Problem to solve:
Return the entries below in their exact form, leaving the pictures out.

Dataset entries:
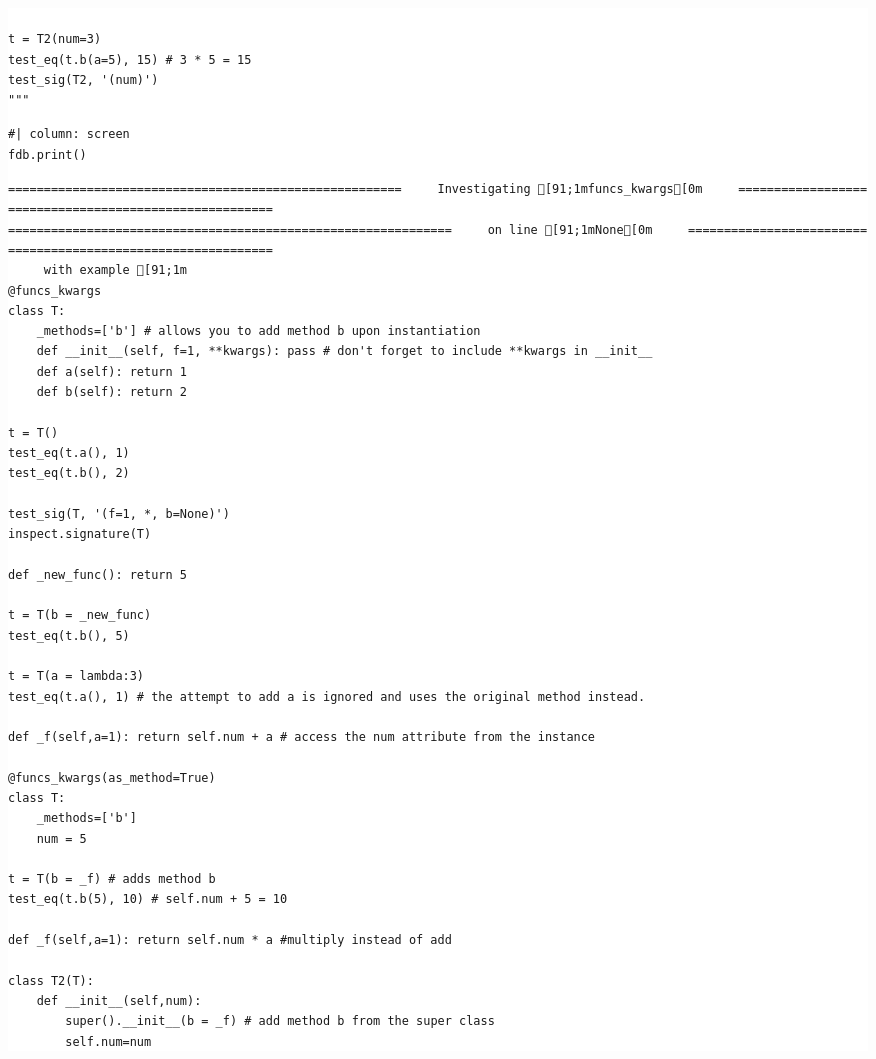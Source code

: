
 ```
        
t = T2(num=3)
test_eq(t.b(a=5), 15) # 3 * 5 = 15
test_sig(T2, '(num)')
"""
```


```
#| column: screen
fdb.print()
```

    =======================================================     Investigating [91;1mfuncs_kwargs[0m     =======================================================
    ==============================================================     on line [91;1mNone[0m     ==============================================================
         with example [91;1m
    @funcs_kwargs
    class T:
        _methods=['b'] # allows you to add method b upon instantiation
        def __init__(self, f=1, **kwargs): pass # don't forget to include **kwargs in __init__
        def a(self): return 1
        def b(self): return 2
        
    t = T()
    test_eq(t.a(), 1)
    test_eq(t.b(), 2)
    
    test_sig(T, '(f=1, *, b=None)')
    inspect.signature(T)
    
    def _new_func(): return 5
    
    t = T(b = _new_func)
    test_eq(t.b(), 5)
    
    t = T(a = lambda:3)
    test_eq(t.a(), 1) # the attempt to add a is ignored and uses the original method instead.
    
    def _f(self,a=1): return self.num + a # access the num attribute from the instance
    
    @funcs_kwargs(as_method=True)
    class T: 
        _methods=['b']
        num = 5
        
    t = T(b = _f) # adds method b
    test_eq(t.b(5), 10) # self.num + 5 = 10
    
    def _f(self,a=1): return self.num * a #multiply instead of add 
    
    class T2(T):
        def __init__(self,num):
            super().__init__(b = _f) # add method b from the super class
            self.num=num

Expected answer:
Source code

:
 ```
        
t = T2(num=3)
test_eq(t.b(a=5), 15) # 3 * 5 = 15
test_sig(T2, '(num)')
"""
```


```
#| column: screen
fdb.print()
```

    =======================================================     Investigating [91;1mfuncs_kwargs[0m     =======================================================
    ==============================================================     on line [91;1mNone[0m     ==============================================================
         with example [91;1m
    @funcs_kwargs
    class T:
        _methods=['b'] # allows you to add method b upon instantiation
        def __init__(self, f=1, **kwargs): pass # don't forget to include **kwargs in __init__
        def a(self): return 1
        def b(self): return 2
        
    t = T()
    test_eq(t.a(), 1)
    test_eq(t.b(), 2)
    
    test_sig(T, '(f=1, *, b=None)')
    inspect.signature(T)
    
    def _new_func(): return 5
    
    t = T(b = _new_func)
    test_eq(t.b(), 5)
    
    t = T(a = lambda:3)
    test_eq(t.a(), 1) # the attempt to add a is ignored and uses the original method instead.
    
    def _f(self,a=1): return self.num + a # access the num attribute from the instance
    
    @funcs_kwargs(as_method=True)
    class T: 
        _methods=['b']
        num = 5
        
    t = T(b = _f) # adds method b
    test_eq(t.b(5), 10) # self.num + 5 = 10
    
    def _f(self,a=1): return self.num * a #multiply instead of add 
    
    class T2(T):
        def __init__(self,num):
            super().__init__(b = _f) # add method b from the super class
            self.num=num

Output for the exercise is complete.